Il Seestar S30, perché il suo filtro solare è fornito d’ufficio, mentre quello dell’Hestia dipende dal pack scelto. La regola non tollera alcuna eccezione in entrambi i casi: senza filtro solare certificato correttamente fissato davanti, non si punta mai il Sole. Verdetto: Seestar S30.

Per avvicinare un bambino

L’Hestia, a condizione di accettarne la specialità. Un bambino capisce immediatamente che cosa sta facendo: guarda in un’ottica, sposta lui stesso lo strumento, vede la Luna sul suo schermo. Il Seestar S30 automatizza tutto, il che è comodo ma meno didattico. Vedete anche la nostra selezione per i bambini. Verdetto: Vaonis Hestia.

Per viaggiare

L’Hestia, per un soffio: 850 g contro 1,65 kg, senza batteria né elettronica da proteggere. Ma gli 1,65 kg del Seestar S30 comprendono già treppiede in carbonio e custodia, e passano in cabina senza difficoltà. Se viaggiate per fotografare, il supplemento di peso è presto dimenticato. Verdetto: Vaonis Hestia sulla bilancia, Seestar S30 sull’uso.

Domande frequenti

L’Hestia è un telescopio?

Non nel senso abituale. È un modulo ottico passivo da 30 mm a prismi e lenti, senza sensore, senza batteria e senza elettronica, che utilizza la fotocamera del vostro smartphone. Non ha né motorizzazione né inseguimento.

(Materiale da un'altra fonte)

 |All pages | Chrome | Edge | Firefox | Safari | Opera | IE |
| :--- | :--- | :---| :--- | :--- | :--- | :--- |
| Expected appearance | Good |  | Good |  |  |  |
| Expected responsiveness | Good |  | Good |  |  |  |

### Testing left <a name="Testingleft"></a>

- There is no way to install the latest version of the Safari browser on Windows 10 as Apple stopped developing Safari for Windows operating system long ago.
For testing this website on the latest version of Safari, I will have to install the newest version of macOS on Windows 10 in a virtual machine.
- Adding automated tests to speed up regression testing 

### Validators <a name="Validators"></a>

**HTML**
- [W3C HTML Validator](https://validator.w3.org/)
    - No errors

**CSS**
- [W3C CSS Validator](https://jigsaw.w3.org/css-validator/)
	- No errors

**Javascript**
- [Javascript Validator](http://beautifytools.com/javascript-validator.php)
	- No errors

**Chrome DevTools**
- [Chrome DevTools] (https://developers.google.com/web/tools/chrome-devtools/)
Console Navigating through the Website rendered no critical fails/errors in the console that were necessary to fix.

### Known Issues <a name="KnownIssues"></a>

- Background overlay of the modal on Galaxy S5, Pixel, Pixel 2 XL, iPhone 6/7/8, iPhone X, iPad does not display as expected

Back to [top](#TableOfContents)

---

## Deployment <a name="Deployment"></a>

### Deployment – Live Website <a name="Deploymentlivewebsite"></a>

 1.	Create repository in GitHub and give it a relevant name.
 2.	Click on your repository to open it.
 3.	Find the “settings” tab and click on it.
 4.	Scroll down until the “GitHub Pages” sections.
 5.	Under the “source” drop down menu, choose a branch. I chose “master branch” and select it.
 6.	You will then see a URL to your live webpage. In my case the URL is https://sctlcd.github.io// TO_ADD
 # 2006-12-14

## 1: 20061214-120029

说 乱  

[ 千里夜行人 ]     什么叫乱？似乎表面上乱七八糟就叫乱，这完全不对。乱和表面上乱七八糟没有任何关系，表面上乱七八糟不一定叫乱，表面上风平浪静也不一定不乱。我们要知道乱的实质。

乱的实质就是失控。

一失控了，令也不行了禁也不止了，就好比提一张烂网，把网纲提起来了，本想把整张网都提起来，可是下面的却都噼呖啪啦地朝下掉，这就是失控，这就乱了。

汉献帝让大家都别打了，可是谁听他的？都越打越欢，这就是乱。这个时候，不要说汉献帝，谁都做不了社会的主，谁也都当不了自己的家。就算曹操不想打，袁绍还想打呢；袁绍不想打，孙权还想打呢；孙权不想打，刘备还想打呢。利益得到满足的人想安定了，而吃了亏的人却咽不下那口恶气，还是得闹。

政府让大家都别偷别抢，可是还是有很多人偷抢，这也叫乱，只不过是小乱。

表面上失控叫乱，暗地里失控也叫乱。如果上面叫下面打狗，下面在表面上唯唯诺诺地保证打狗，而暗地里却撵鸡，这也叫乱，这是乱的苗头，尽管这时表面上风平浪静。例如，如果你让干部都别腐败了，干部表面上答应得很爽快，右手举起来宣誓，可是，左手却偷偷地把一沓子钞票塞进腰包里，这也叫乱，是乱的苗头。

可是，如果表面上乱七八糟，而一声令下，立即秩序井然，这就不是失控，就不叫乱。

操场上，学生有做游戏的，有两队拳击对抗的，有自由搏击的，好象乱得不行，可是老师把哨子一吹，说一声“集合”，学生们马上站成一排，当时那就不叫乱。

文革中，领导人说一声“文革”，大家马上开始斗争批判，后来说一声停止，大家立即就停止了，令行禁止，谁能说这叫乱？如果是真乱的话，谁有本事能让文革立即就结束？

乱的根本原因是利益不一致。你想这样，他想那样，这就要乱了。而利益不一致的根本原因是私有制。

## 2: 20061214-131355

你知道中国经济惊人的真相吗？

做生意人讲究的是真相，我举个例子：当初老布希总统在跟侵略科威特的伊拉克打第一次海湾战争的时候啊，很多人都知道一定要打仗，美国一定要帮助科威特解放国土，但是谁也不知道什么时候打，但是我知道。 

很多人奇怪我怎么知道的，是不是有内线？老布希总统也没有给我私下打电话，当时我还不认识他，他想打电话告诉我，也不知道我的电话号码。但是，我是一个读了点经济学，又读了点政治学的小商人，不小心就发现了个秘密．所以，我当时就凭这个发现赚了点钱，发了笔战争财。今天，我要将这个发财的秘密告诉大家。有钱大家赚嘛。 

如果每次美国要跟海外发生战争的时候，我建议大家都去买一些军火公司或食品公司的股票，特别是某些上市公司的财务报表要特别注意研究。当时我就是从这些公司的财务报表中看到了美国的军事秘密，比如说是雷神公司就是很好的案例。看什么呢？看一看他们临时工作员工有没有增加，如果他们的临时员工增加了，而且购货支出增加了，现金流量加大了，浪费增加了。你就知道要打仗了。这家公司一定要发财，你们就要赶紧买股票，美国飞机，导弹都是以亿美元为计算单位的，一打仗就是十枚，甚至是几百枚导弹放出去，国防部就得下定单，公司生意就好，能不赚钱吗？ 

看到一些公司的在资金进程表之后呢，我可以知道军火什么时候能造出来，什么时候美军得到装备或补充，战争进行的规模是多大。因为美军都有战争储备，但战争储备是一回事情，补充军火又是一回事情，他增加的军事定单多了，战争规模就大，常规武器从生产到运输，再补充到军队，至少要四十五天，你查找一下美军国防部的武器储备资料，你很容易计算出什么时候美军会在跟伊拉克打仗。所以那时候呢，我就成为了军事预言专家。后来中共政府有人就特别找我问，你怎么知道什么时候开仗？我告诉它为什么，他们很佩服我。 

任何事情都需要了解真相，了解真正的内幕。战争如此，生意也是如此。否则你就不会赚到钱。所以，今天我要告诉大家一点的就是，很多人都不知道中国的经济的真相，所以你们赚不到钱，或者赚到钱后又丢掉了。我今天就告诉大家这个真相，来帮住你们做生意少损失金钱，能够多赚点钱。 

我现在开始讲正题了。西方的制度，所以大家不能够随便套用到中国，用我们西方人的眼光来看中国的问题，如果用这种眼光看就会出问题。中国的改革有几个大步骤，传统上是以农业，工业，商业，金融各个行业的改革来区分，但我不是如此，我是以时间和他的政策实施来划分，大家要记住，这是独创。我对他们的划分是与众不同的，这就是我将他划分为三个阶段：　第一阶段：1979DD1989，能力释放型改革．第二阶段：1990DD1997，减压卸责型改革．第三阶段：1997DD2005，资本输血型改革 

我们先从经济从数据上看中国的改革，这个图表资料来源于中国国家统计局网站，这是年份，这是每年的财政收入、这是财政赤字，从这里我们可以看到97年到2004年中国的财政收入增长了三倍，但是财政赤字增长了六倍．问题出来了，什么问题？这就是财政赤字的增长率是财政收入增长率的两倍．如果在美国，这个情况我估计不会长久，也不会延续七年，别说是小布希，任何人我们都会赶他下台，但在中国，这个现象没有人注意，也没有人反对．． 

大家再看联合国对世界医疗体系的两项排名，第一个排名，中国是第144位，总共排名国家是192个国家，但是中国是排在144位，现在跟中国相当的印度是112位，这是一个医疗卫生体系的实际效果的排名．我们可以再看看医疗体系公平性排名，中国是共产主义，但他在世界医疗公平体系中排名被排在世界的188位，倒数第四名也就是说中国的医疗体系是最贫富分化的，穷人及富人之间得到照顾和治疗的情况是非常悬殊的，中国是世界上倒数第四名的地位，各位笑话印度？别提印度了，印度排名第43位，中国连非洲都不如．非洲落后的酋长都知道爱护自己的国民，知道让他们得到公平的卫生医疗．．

Si possono fotografare nebulose con l’Hestia?

No. Senza inseguimento motorizzato è impossibile accumulare pose lunghe, e gli oggetti del cielo profondo restano fuori portata. Per questo serve un apparecchio motorizzato come il Seestar S30.

Quanto costa realmente ciascuno?

L’Hestia parte da 189 € in pack Essential, si colloca attorno ai 229 € e sale a 299 € in pack Ultimate, con il treppiede che dipende dal pack. Il Seestar S30 costa 399 € tutto compreso, treppiede in carbonio, custodia e filtro solare inclusi.

Serve un abbonamento per l’uno o per l’altro?

No. L’applicazione Gravity by Vaonis come l’applicazione ZWO sono gratuite e includono tutte le loro funzioni. Da ZWO, solo la modalità equatoriale passa da un accessorio a pagamento, la testa TH10.

Conviene piuttosto puntare più in alto?

Se il vostro budget lo permette, lo ZWO Seestar S50 e i suoi 250 mm di focale campionano molto meglio i piccoli oggetti, con la riserva di una disponibilità tesa. Ritrovate gli altri duelli in tutti i confronti.